Ciel aride

Le ciel aride ne m’offre pas d’éteindre ma soif. Les mots eux-mêmes me semblent flotter dans le vide. Je me sens perdue comme un petit pois (bleu). La poésie est absurde. Je suis sans nouvelle de mon amie Eza qui joue la missionnaire en Afrique. Le temps s’impaciente. Mon homme est loin. Mes deux ordinateurs sont branchés simultanément. Mon clavier est suspendu et mes épaules lourdes. Je me silence moi-même à attendre des faux-retour. Je clavarde avec Jacob qui me fait des réponses d’ado: « ma vie est plate ». La mienne aussi peu l’être. Je m’acharne à faire revenir les fantômes technologiques de projets dinosaures dans le ciel de la technologie.
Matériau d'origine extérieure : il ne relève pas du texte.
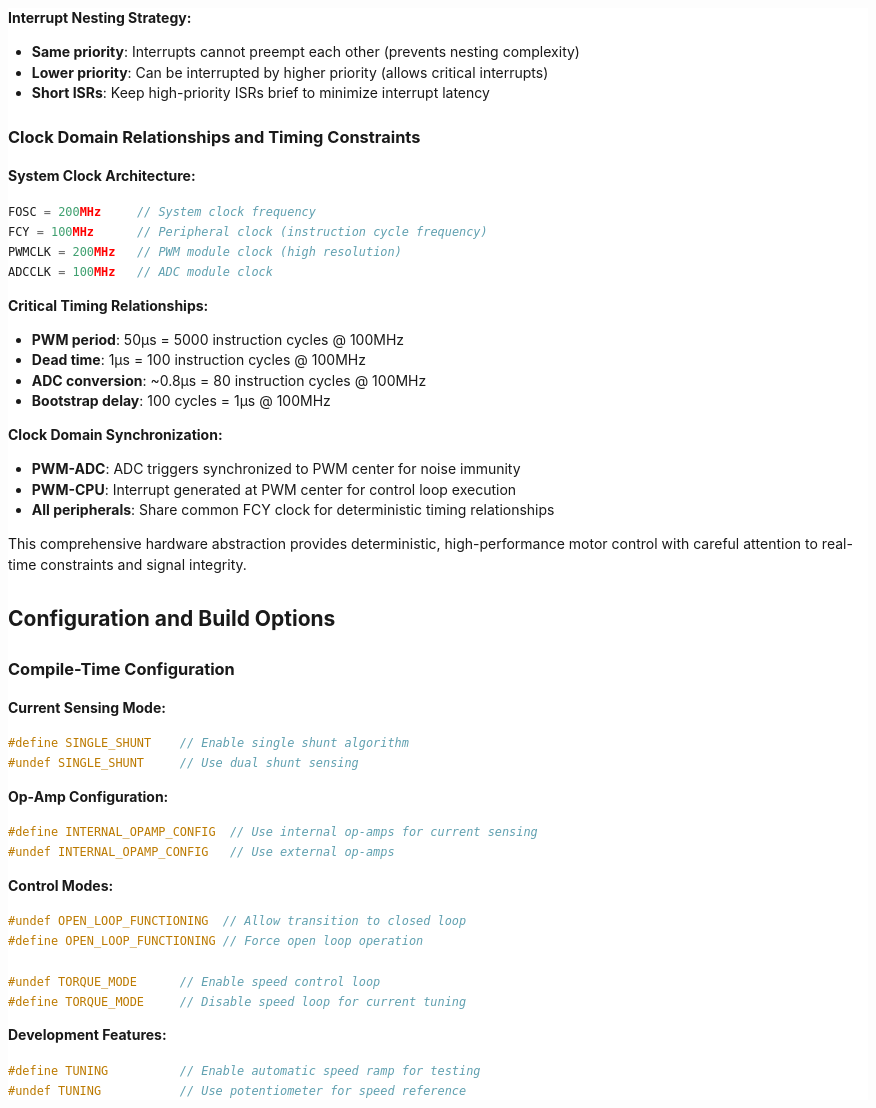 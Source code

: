 **Interrupt Nesting Strategy:**
- **Same priority**: Interrupts cannot preempt each other (prevents nesting complexity)
- **Lower priority**: Can be interrupted by higher priority (allows critical interrupts)
- **Short ISRs**: Keep high-priority ISRs brief to minimize interrupt latency

### Clock Domain Relationships and Timing Constraints

**System Clock Architecture:**
```c
FOSC = 200MHz     // System clock frequency
FCY = 100MHz      // Peripheral clock (instruction cycle frequency)
PWMCLK = 200MHz   // PWM module clock (high resolution)
ADCCLK = 100MHz   // ADC module clock
```

**Critical Timing Relationships:**
- **PWM period**: 50μs = 5000 instruction cycles @ 100MHz
- **Dead time**: 1μs = 100 instruction cycles @ 100MHz  
- **ADC conversion**: ~0.8μs = 80 instruction cycles @ 100MHz
- **Bootstrap delay**: 100 cycles = 1μs @ 100MHz

**Clock Domain Synchronization:**
- **PWM-ADC**: ADC triggers synchronized to PWM center for noise immunity
- **PWM-CPU**: Interrupt generated at PWM center for control loop execution
- **All peripherals**: Share common FCY clock for deterministic timing relationships

This comprehensive hardware abstraction provides deterministic, high-performance motor control with careful attention to real-time constraints and signal integrity.

## Configuration and Build Options

### Compile-Time Configuration

**Current Sensing Mode:**
```c
#define SINGLE_SHUNT    // Enable single shunt algorithm
#undef SINGLE_SHUNT     // Use dual shunt sensing
```

**Op-Amp Configuration:**
```c
#define INTERNAL_OPAMP_CONFIG  // Use internal op-amps for current sensing
#undef INTERNAL_OPAMP_CONFIG   // Use external op-amps
```

**Control Modes:**
```c
#undef OPEN_LOOP_FUNCTIONING  // Allow transition to closed loop
#define OPEN_LOOP_FUNCTIONING // Force open loop operation

#undef TORQUE_MODE      // Enable speed control loop
#define TORQUE_MODE     // Disable speed loop for current tuning
```

**Development Features:**
```c
#define TUNING          // Enable automatic speed ramp for testing
#undef TUNING           // Use potentiometer for speed reference
```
Je désespère de voir des projets magnifiques qui sont oubliés sur des disques durs endormis. Soupir double. Le téléphone sonne. C’est mon homme. Je vais lui parler.

2 réflexions sur « Ciel aride »

  1. C’est dans des bouts de vie de ce genre là qu’on est heureuse d’avoir pris le soleil en photo de nombreuses fois. Pour se souvenir de ses effets sur notre grain de peau à l’épiderme amnésique.